Schlumberger decision to close Newtownabbey site with 205 job losses shows shareholder benefits trumps social responsibility


sf imageLocal site management counterproposal rejected despite offering path forward to sustain production and deliver genuine efficiencies

Union reps to meet tomorrow to decide next steps in response to rejection of rescue bid

February 6th: Susan Fitzgerald, Unite Regional Officer for Schlumberger condemned the confirmation Fby Schlumberger corporate management that they would reject a management rescue bid and proceed to close their Newtownabbey site:

 “This decision demonstrates very clearly that corporate profits are the only determinant when it comes to Schlumberger corporate management. Today they confirmed to workforce  representatives that they had rejected a local management counterproposal which offered a way to save some of the jobs on site through production diversification. The proposal would have resulted in a significant increase in operating utilisation rates but was rejected by a corporate management who remain intent on offshoring production to low cost centres in Mexico and China and back to the United States.

“Regardless of the huge profits that they have made from this workforce Schlumberger’s sole objective appears to maximise profits through a race to the bottom on Labour costs. Mexico and China are renowned for their exploitative wage rates and we ask whether the corporate management team have been motivated by the ‘America First’ perspective propounded by Washington.

“Their overall justification for the closure has been surplus capacity as a result of a downturn in the oil and gas sector but the signs of pick-up is now undeniable. The Baker-Hughes rig count indicates that the total number of oil rigs has surged to 2,026 globally – an increase of 416 over the past year.

“This is all about increasing profits for shareholders. In the third quarter of 2017 alone Schlumberger reported a net income of $545 million – but this is not enough for them. Earnings per share have risen from $0.25 to $0.42 in the last year reflecting a corporate decision to prioritise shareholders over investment for the future when in 2013 they launched a six-year $10 billion share buy-back scheme.

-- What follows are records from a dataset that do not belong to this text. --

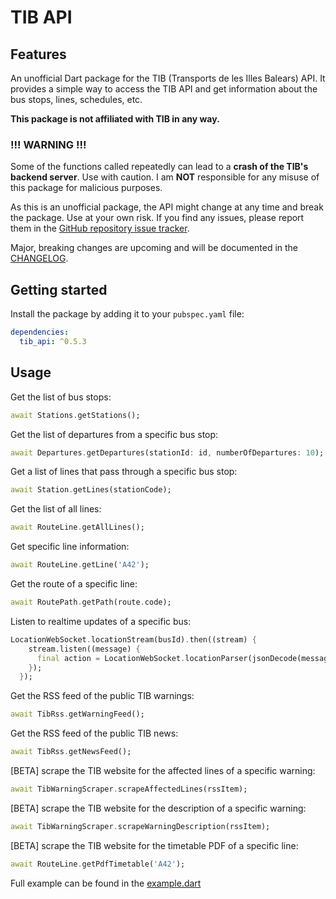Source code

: # TIB API

## Features

An unofficial Dart package for the TIB (Transports de les Illes Balears) API.
It provides a simple way to access the TIB API and get information about the bus stops, lines, schedules, etc.

**This package is not affiliated with TIB in any way.**

### **!!! WARNING !!!**

Some of the functions called repeatedly can lead to a **crash of the TIB's backend server**. Use with caution.
I am **NOT** responsible for any misuse of this package for malicious purposes.

As this is an unofficial package, the API might change at any time and break the package. Use at your own risk. If you find any issues, please report them in the [GitHub repository issue tracker](https://github.com/YarosMallorca/tib_api/issues).

Major, breaking changes are upcoming and will be documented in the [CHANGELOG](CHANGELOG.md).

## Getting started

Install the package by adding it to your `pubspec.yaml` file:

```yaml
dependencies:
  tib_api: ^0.5.3
```

## Usage

Get the list of bus stops:

```dart
await Stations.getStations();
```

Get the list of departures from a specific bus stop:

```dart
await Departures.getDepartures(stationId: id, numberOfDepartures: 10);
```

Get a list of lines that pass through a specific bus stop:

```dart
await Station.getLines(stationCode);
```

Get the list of all lines:

```dart
await RouteLine.getAllLines();
```

Get specific line information:

```dart
await RouteLine.getLine('A42');
```

Get the route of a specific line:

```dart
await RoutePath.getPath(route.code);
```

Listen to realtime updates of a specific bus:

```dart
LocationWebSocket.locationStream(busId).then((stream) {
    stream.listen((message) {
      final action = LocationWebSocket.locationParser(jsonDecode(message));
    });
  });
```

Get the RSS feed of the public TIB warnings:

```dart
await TibRss.getWarningFeed();
```

Get the RSS feed of the public TIB news:

```dart
await TibRss.getNewsFeed();
```

[BETA] scrape the TIB website for the affected lines of a specific warning:

```dart
await TibWarningScraper.scrapeAffectedLines(rssItem);
```

[BETA] scrape the TIB website for the description of a specific warning:

```dart
await TibWarningScraper.scrapeWarningDescription(rssItem);
```

[BETA] scrape the TIB website for the timetable PDF of a specific line:

```dart
await RouteLine.getPdfTimetable('A42');
```

Full example can be found in the [example.dart](example/tib_api_example.dart)
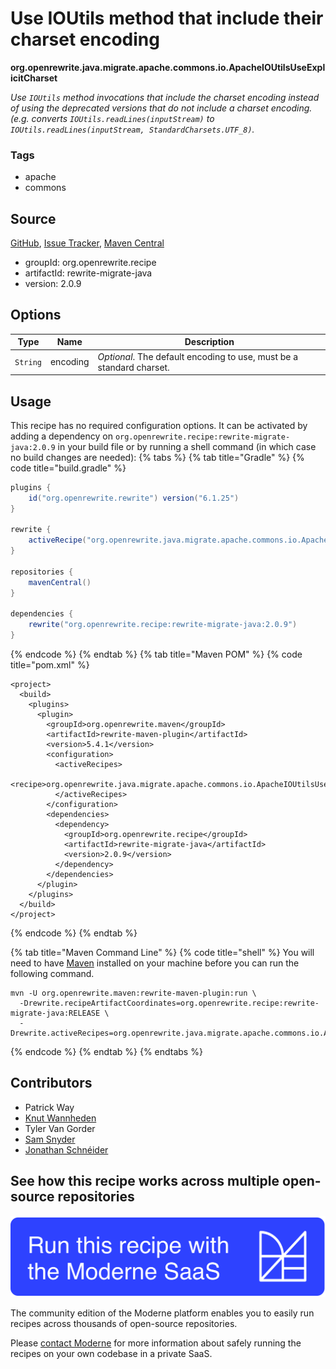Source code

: # Use IOUtils method that include  their charset encoding

**org.openrewrite.java.migrate.apache.commons.io.ApacheIOUtilsUseExplicitCharset**

_Use `IOUtils` method invocations that include the charset encoding instead of using the deprecated versions that do not include a charset encoding. (e.g. converts `IOUtils.readLines(inputStream)` to `IOUtils.readLines(inputStream, StandardCharsets.UTF_8)`._

### Tags

* apache
* commons

## Source

[GitHub](https://github.com/openrewrite/rewrite-migrate-java/blob/main/src/main/java/org/openrewrite/java/migrate/apache/commons/io/ApacheIOUtilsUseExplicitCharset.java), [Issue Tracker](https://github.com/openrewrite/rewrite-migrate-java/issues), [Maven Central](https://central.sonatype.com/artifact/org.openrewrite.recipe/rewrite-migrate-java/2.0.9/jar)

* groupId: org.openrewrite.recipe
* artifactId: rewrite-migrate-java
* version: 2.0.9

## Options

| Type | Name | Description |
| -- | -- | -- |
| `String` | encoding | *Optional*. The default encoding to use, must be a standard charset. |


## Usage

This recipe has no required configuration options. It can be activated by adding a dependency on `org.openrewrite.recipe:rewrite-migrate-java:2.0.9` in your build file or by running a shell command (in which case no build changes are needed): 
{% tabs %}
{% tab title="Gradle" %}
{% code title="build.gradle" %}
```groovy
plugins {
    id("org.openrewrite.rewrite") version("6.1.25")
}

rewrite {
    activeRecipe("org.openrewrite.java.migrate.apache.commons.io.ApacheIOUtilsUseExplicitCharset")
}

repositories {
    mavenCentral()
}

dependencies {
    rewrite("org.openrewrite.recipe:rewrite-migrate-java:2.0.9")
}
```
{% endcode %}
{% endtab %}
{% tab title="Maven POM" %}
{% code title="pom.xml" %}
```markup
<project>
  <build>
    <plugins>
      <plugin>
        <groupId>org.openrewrite.maven</groupId>
        <artifactId>rewrite-maven-plugin</artifactId>
        <version>5.4.1</version>
        <configuration>
          <activeRecipes>
            <recipe>org.openrewrite.java.migrate.apache.commons.io.ApacheIOUtilsUseExplicitCharset</recipe>
          </activeRecipes>
        </configuration>
        <dependencies>
          <dependency>
            <groupId>org.openrewrite.recipe</groupId>
            <artifactId>rewrite-migrate-java</artifactId>
            <version>2.0.9</version>
          </dependency>
        </dependencies>
      </plugin>
    </plugins>
  </build>
</project>
```
{% endcode %}
{% endtab %}

{% tab title="Maven Command Line" %}
{% code title="shell" %}
You will need to have [Maven](https://maven.apache.org/download.cgi) installed on your machine before you can run the following command.

```shell
mvn -U org.openrewrite.maven:rewrite-maven-plugin:run \
  -Drewrite.recipeArtifactCoordinates=org.openrewrite.recipe:rewrite-migrate-java:RELEASE \
  -Drewrite.activeRecipes=org.openrewrite.java.migrate.apache.commons.io.ApacheIOUtilsUseExplicitCharset
```
{% endcode %}
{% endtab %}
{% endtabs %}

## Contributors
* Patrick Way
* [Knut Wannheden](mailto:knut@moderne.io)
* Tyler Van Gorder
* [Sam Snyder](mailto:sam@moderne.io)
* [Jonathan Schnéider](mailto:jkschneider@gmail.com)


## See how this recipe works across multiple open-source repositories

[![Moderne Link Image](/.gitbook/assets/ModerneRecipeButton.png)](https://app.moderne.io/recipes/org.openrewrite.java.migrate.apache.commons.io.ApacheIOUtilsUseExplicitCharset)

The community edition of the Moderne platform enables you to easily run recipes across thousands of open-source repositories.

Please [contact Moderne](https://moderne.io/product) for more information about safely running the recipes on your own codebase in a private SaaS.
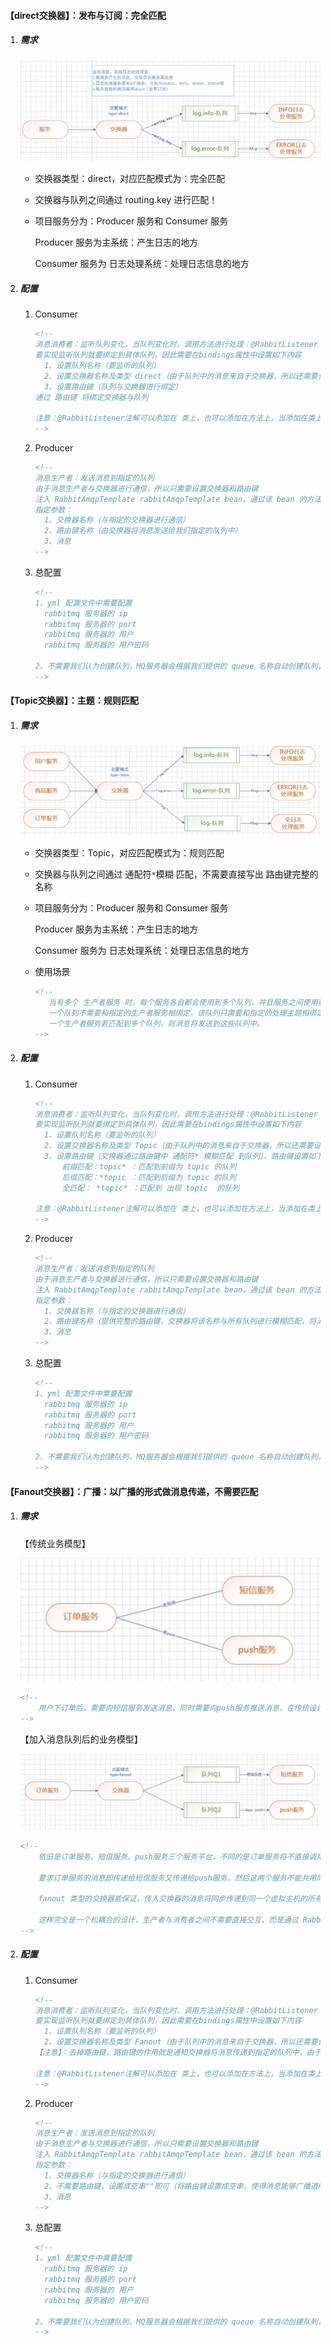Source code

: #### 【direct交换器】：发布与订阅：完全匹配

1. ##### 需求

   ![](material\8_direct交换器使用场景：日志处理.png)

   + 交换器类型：direct，对应匹配模式为：完全匹配

   + 交换器与队列之间通过 routing.key 进行匹配！

   + 项目服务分为：Producer 服务和 Consumer 服务

     Producer 服务为主系统：产生日志的地方

     Consumer 服务为 日志处理系统：处理日志信息的地方

2. ##### 配置

   1. Consumer

      ```xml
      <!-- 
      消息消费者：监听队列变化，当队列变化时，调用方法进行处理：@RabbitListener
      要实现监听队列就要绑定到具体队列，因此需要在bindings属性中设置如下内容
      	1、设置队列名称（要监听的队列）
      	2、设置交换器名称及类型 direct（由于队列中的消息来自于交换器，所以还需要设置交换）
      	3、设置路由键（队列与交换器进行绑定）
      通过 路由键 将绑定交换器与队列
      
      注意：@RabbitListener注解可以添加在 类上，也可以添加在方法上，当添加在类上时，需要指定类中的某个具体方法处理队列的消息，因此还需要使用@RabbitHandler在方法上进行指定！
      -->
      ```

   2. Producer

      ```xml
      <!--
      消息生产者：发送消息到指定的队列
      由于消息生产者与交换器进行通信，所以只需要设置交换器和路由键
      注入 RabbitAmqpTemplate rabbitAmqpTemplate bean，通过该 bean 的方法 convertAndSend 发送消息
      指定参数：
      	1、交换器名称（与指定的交换器进行通信）
      	2、路由键名称（由交换器将消息发送给我们指定的队列中）
      	3、消息
      -->
      ```

   3. 总配置

      ```xml
      <!--
      1、yml 配置文件中需要配置
      	rabbitmq 服务器的 ip
      	rabbitmq 服务器的 port
      	rabbitmq 服务器的 用户
      	rabbitmq 服务器的 用户密码
      
      2、不需要我们认为创建队列，MQ服务器会根据我们提供的 queue 名称自动创建队列，所以，不需要配置 Queue Bean，当然可以手动配置 Queue 的 bean。
      -->
      ```


#### 【Topic交换器】：主题：规则匹配

1. ##### 需求

   ![](material\9_Topic交换器使用场景：日志处理.png)

   + 交换器类型：Topic，对应匹配模式为：规则匹配

   + 交换器与队列之间通过 通配符`*`模糊 匹配，不需要直接写出 路由键完整的名称

   + 项目服务分为：Producer 服务和 Consumer 服务

     Producer 服务为主系统：产生日志的地方

     Consumer 服务为 日志处理系统：处理日志信息的地方

   + 使用场景

     ```xml
     <!--
     	当有多个 生产者服务 时，每个服务各自都会使用到多个队列，并且服务之间使用到相同的队列，此时，便可以使用 Topic 类型的交换器。
     	一个队列不需要和指定的生产者服务相绑定，该队列只需要和指定的处理主题相绑定（逻辑上绑定），各个生产者服务可以通过模糊匹配，将指定主题的消息存放入指定主题的队列中！然而，指定主题的队列，所存放的消息需要交由指定主题的消费者服务进行处理！（代码实现中：具体的模糊匹配实现在 消费者服务中 实现，生产者服务依旧需要提供完整的路由键）
     	一个生产者服务若匹配到多个队列，则消息将发送到这些队列中。
     -->
     ```

2. ##### 配置

   1. Consumer

      ```xml
      <!-- 
      消息消费者：监听队列变化，当队列变化时，调用方法进行处理：@RabbitListener
      要实现监听队列就要绑定到具体队列，因此需要在bindings属性中设置如下内容
      	1、设置队列名称（要监听的队列）
      	2、设置交换器名称及类型 Topic（由于队列中的消息来自于交换器，所以还需要设置交换）
      	3、设置路由键（交换器通过路由键中 通配符* 模糊匹配 到队列），路由键设置如下：
      		前缀匹配：topic*	：匹配到前缀为 topic 的队列
      		后缀匹配：*topic	：匹配到后缀为 topic 的队列
      		全匹配： *topic* ：匹配到 出现 topic  的队列
      
      注意：@RabbitListener注解可以添加在 类上，也可以添加在方法上，当添加在类上时，需要指定类中的某个具体方法处理队列的消息，因此还需要使用@RabbitHandler在方法上进行指定！
      -->
      ```

   2. Producer

      ```xml
      <!--
      消息生产者：发送消息到指定的队列
      由于消息生产者与交换器进行通信，所以只需要设置交换器和路由键
      注入 RabbitAmqpTemplate rabbitAmqpTemplate bean，通过该 bean 的方法 convertAndSend 发送消息
      指定参数：
      	1、交换器名称（与指定的交换器进行通信）
      	2、路由键名称（提供完整的路由键，交换器将该名称与所有队列进行模糊匹配，将消息送到匹配的队列中）
      	3、消息
      -->
      ```

   3. 总配置

      ```xml
      <!--
      1、yml 配置文件中需要配置
      	rabbitmq 服务器的 ip
      	rabbitmq 服务器的 port
      	rabbitmq 服务器的 用户
      	rabbitmq 服务器的 用户密码
      
      2、不需要我们认为创建队列，MQ服务器会根据我们提供的 queue 名称自动创建队列，所以，不需要配置 Queue Bean，当然可以手动配置 Queue 的 bean。
      -->
      ```

#### 【Fanout交换器】：广播：以广播的形式做消息传递，不需要匹配

1. ##### 需求

   【传统业务模型】

   ![](material\10_Fanout交换器使用场景：下订单_1.png)
   
   ```xml
   <!--
   ​	用户下订单后，需要向短信服务发送消息，同时需要向push服务推送消息，在传统设计模型中，这三个服务高度耦合，并且是同步操作，需要在订单服务平台调用短信服务和push服务平台的接口（紧耦合：不利于业务拓展，业务改变）
   -->
   ```
   
   【加入消息队列后的业务模型】
   
   ![](material\10_Fanout交换器使用场景：下订单_2.png)
   
   
   
   ```xml
   <!--
   ​	依旧是订单服务、短信服务、push服务三个服务平台，不同的是订单服务将不直接调用短信服务和push服务的接口，而是将请求交给中间件消息队列，由短信服务、push服务自动订阅队列中的请求。
   
   ​	要求订单服务的消息即传递给短信服务又传递给push服务，然后这两个服务不能共用同一个队列，此时就可以通过交换器以广播的方式将消息传递个这两个队列。
   
   ​	fanout 类型的交换器能保证，传入交换器的消息将同步传递到同一个虚拟主机的所有队列中，这样以来，相应的服务平台只要订阅了相应队列，就能接收到订单服务发送的消息。
   
   ​	这样完全是一个松耦合的设计，生产者与消费者之间不需要直接交互，而是通过 RabbitMQ 进行间接通信。
   -->
   ```
2. ##### 配置

   1. Consumer

      ```xml
      <!-- 
      消息消费者：监听队列变化，当队列变化时，调用方法进行处理：@RabbitListener
      要实现监听队列就要绑定到具体队列，因此需要在bindings属性中设置如下内容
      	1、设置队列名称（要监听的队列）
      	2、设置交换器名称及类型 Fanout（由于队列中的消息来自于交换器，所以还需要设置交换）
      【注意】：去掉路由键，路由键的作用就是通知交换器将消息传递到指定的队列中，由于广播模式，消息将传递倒是所有队列中，因此路由键便不需要存在。如果要加上路由键，那就不是广播模式了，而是将消息传递到指定的队列中，而并不是让消息传递到所有队列中
      
      注意：@RabbitListener注解可以添加在 类上，也可以添加在方法上，当添加在类上时，需要指定类中的某个具体方法处理队列的消息，因此还需要使用@RabbitHandler在方法上进行指定！
      -->
      ```

   2. Producer

      ```xml
      <!--
      消息生产者：发送消息到指定的队列
      由于消息生产者与交换器进行通信，所以只需要设置交换器和路由键
      注入 RabbitAmqpTemplate rabbitAmqpTemplate bean，通过该 bean 的方法 convertAndSend 发送消息
      指定参数：
      	1、交换器名称（与指定的交换器进行通信）
      	2、不需要路由键，设置成空串""即可（将路由键设置成空串，使得消息能够广播道所有队列中）
      	3、消息
      -->
      ```

   3. 总配置

      ```xml
      <!--
      1、yml 配置文件中需要配置
      	rabbitmq 服务器的 ip
      	rabbitmq 服务器的 port
      	rabbitmq 服务器的 用户
      	rabbitmq 服务器的 用户密码
      
      2、不需要我们认为创建队列，MQ服务器会根据我们提供的 queue 名称自动创建队列，所以，不需要配置 Queue Bean，当然可以手动配置 Queue 的 bean。
      -->
      ```

      























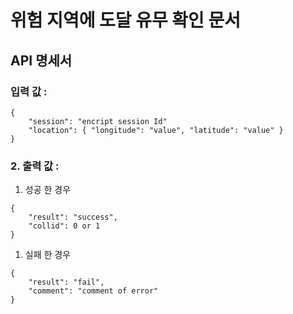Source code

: # 위험 지역에 도달 유무 확인 문서

## API 명세서 
### 입력 값 :
```
{
    "session": "encript session Id"
    "location": { "longitude": "value", "latitude": "value" }
}
```
### 2. 출력 값 :
   1. 성공 한 경우
```
{
    "result": "success",
    "collid": 0 or 1
}
```
   1. 실패 한 경우

```
{
    "result": "fail",
    "comment": "comment of error"
}

```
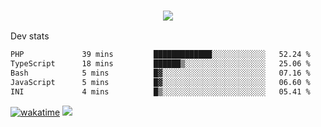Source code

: <h3 align="center">
  <a href="https://github.com/spoopy2023">
      <img src="https://github-profile-trophy.vercel.app/?username=Spoopy2023&no-bg=true&no-frame=true">
  </a>
</h3>

Dev stats
<!--START_SECTION:waka-->

```txt
PHP             39 mins         █████████████░░░░░░░░░░░░   52.24 %
TypeScript      18 mins         ██████▒░░░░░░░░░░░░░░░░░░   25.06 %
Bash            5 mins          █▓░░░░░░░░░░░░░░░░░░░░░░░   07.16 %
JavaScript      5 mins          █▓░░░░░░░░░░░░░░░░░░░░░░░   06.60 %
INI             4 mins          █▒░░░░░░░░░░░░░░░░░░░░░░░   05.41 %
```

<!--END_SECTION:waka-->
[![wakatime](https://wakatime.com/badge/user/018ece4c-ff65-47b1-86a2-26e4e720c978.svg)](https://wakatime.com/@mac_g)
<img src="https://camo.githubusercontent.com/935c1e1091fb0ce9d975d06263ed4bc014721cd7e52b557f59b07c85da01afe3/68747470733a2f2f6b6f6d617265762e636f6d2f67687076632f3f757365726e616d653d5843726166744d616e3532266c6162656c3d566965777326636f6c6f723d626c7565267374796c653d706c6173746963">
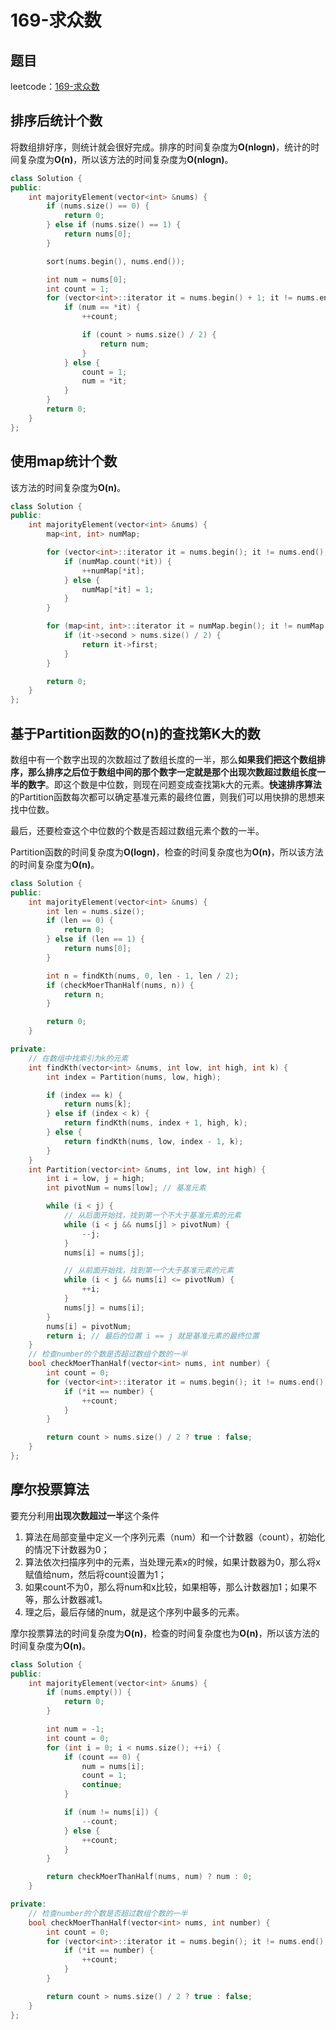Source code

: # 169-求众数

## 题目

leetcode：[169-求众数](https://leetcode-cn.com/problems/majority-element/)

## 排序后统计个数

将数组排好序，则统计就会很好完成。排序的时间复杂度为**O(nlogn)**，统计的时间复杂度为**O(n)**，所以该方法的时间复杂度为**O(nlogn)**。

```c++
class Solution {
public:
    int majorityElement(vector<int> &nums) {
        if (nums.size() == 0) {
            return 0;
        } else if (nums.size() == 1) {
            return nums[0];
        }

        sort(nums.begin(), nums.end());

        int num = nums[0];
        int count = 1;
        for (vector<int>::iterator it = nums.begin() + 1; it != nums.end(); ++it) {
            if (num == *it) {
                ++count;

                if (count > nums.size() / 2) {
                    return num;
                }
            } else {
                count = 1;
                num = *it;
            }
        }
        return 0;
    }
};
```



## 使用map统计个数

该方法的时间复杂度为**O(n)**。

```c++
class Solution {
public:
    int majorityElement(vector<int> &nums) {
        map<int, int> numMap;

        for (vector<int>::iterator it = nums.begin(); it != nums.end(); ++it) {
            if (numMap.count(*it)) {
                ++numMap[*it];
            } else {
                numMap[*it] = 1;
            }
        }

        for (map<int, int>::iterator it = numMap.begin(); it != numMap.end(); ++it) {
            if (it->second > nums.size() / 2) {
                return it->first;
            }
        }

        return 0;
    }
};
```

## 基于Partition函数的O(n)的查找第K大的数

数组中有一个数字出现的次数超过了数组长度的一半，那么**如果我们把这个数组排序，那么排序之后位于数组中间的那个数字一定就是那个出现次数超过数组长度一半的数字**。即这个数是中位数，则现在问题变成查找第k大的元素。**快速排序算法**的Partition函数每次都可以确定基准元素的最终位置，则我们可以用快排的思想来找中位数。

最后，还要检查这个中位数的个数是否超过数组元素个数的一半。

Partition函数的时间复杂度为**O(logn)**，检查的时间复杂度也为**O(n)**，所以该方法的时间复杂度为**O(n)**。

```c++
class Solution {
public:
    int majorityElement(vector<int> &nums) {
        int len = nums.size();
        if (len == 0) {
            return 0;
        } else if (len == 1) {
            return nums[0];
        }

        int n = findKth(nums, 0, len - 1, len / 2);
        if (checkMoerThanHalf(nums, n)) {
            return n;
        }

        return 0;
    }

private:
    // 在数组中找索引为k的元素
    int findKth(vector<int> &nums, int low, int high, int k) {
        int index = Partition(nums, low, high);

        if (index == k) {
            return nums[k];
        } else if (index < k) {
            return findKth(nums, index + 1, high, k);
        } else {
            return findKth(nums, low, index - 1, k);
        }
    }
    int Partition(vector<int> &nums, int low, int high) {
        int i = low, j = high;
        int pivotNum = nums[low]; // 基准元素

        while (i < j) {
            // 从后面开始找，找到第一个不大于基准元素的元素
            while (i < j && nums[j] > pivotNum) {
                --j;
            }
            nums[i] = nums[j];

            // 从前面开始找，找到第一个大于基准元素的元素
            while (i < j && nums[i] <= pivotNum) {
                ++i;
            }
            nums[j] = nums[i];
        }
        nums[i] = pivotNum;
        return i; // 最后的位置 i == j 就是基准元素的最终位置
    }
    // 检查number的个数是否超过数组个数的一半
    bool checkMoerThanHalf(vector<int> nums, int number) {
        int count = 0;
        for (vector<int>::iterator it = nums.begin(); it != nums.end(); ++it) {
            if (*it == number) {
                ++count;
            }
        }

        return count > nums.size() / 2 ? true : false;
    }
};
```

## 摩尔投票算法

要充分利用**出现次数超过一半**这个条件

1. 算法在局部变量中定义一个序列元素（num）和一个计数器（count），初始化的情况下计数器为0；
2. 算法依次扫描序列中的元素，当处理元素x的时候，如果计数器为0，那么将x赋值给num，然后将count设置为1；
3. 如果count不为0，那么将num和x比较，如果相等，那么计数器加1；如果不等，那么计数器减1。
4. 理之后，最后存储的num，就是这个序列中最多的元素。

摩尔投票算法的时间复杂度为**O(n)**，检查的时间复杂度也为**O(n)**，所以该方法的时间复杂度为**O(n)**。

```c++
class Solution {
public:
    int majorityElement(vector<int> &nums) {
        if (nums.empty()) {
            return 0;
        }

        int num = -1;
        int count = 0;
        for (int i = 0; i < nums.size(); ++i) {
            if (count == 0) {
                num = nums[i];
                count = 1;
                continue;
            }

            if (num != nums[i]) {
                --count;
            } else {
                ++count;
            }
        }

        return checkMoerThanHalf(nums, num) ? num : 0;
    }

private:
    // 检查number的个数是否超过数组个数的一半
    bool checkMoerThanHalf(vector<int> nums, int number) {
        int count = 0;
        for (vector<int>::iterator it = nums.begin(); it != nums.end(); ++it) {
            if (*it == number) {
                ++count;
            }
        }

        return count > nums.size() / 2 ? true : false;
    }
};
```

“This is not a company under pressure but one making huge profits. Today in summarily rejecting the proposal and proceeding with their plans to close the plant, they have demonstrated clearly that the interests of shareholders trumps any semblance of corporate responsibility.

“Unite will be meeting with our representatives from the plant tomorrow morning to decide our response to this decision”, Ms Fitzgerald said.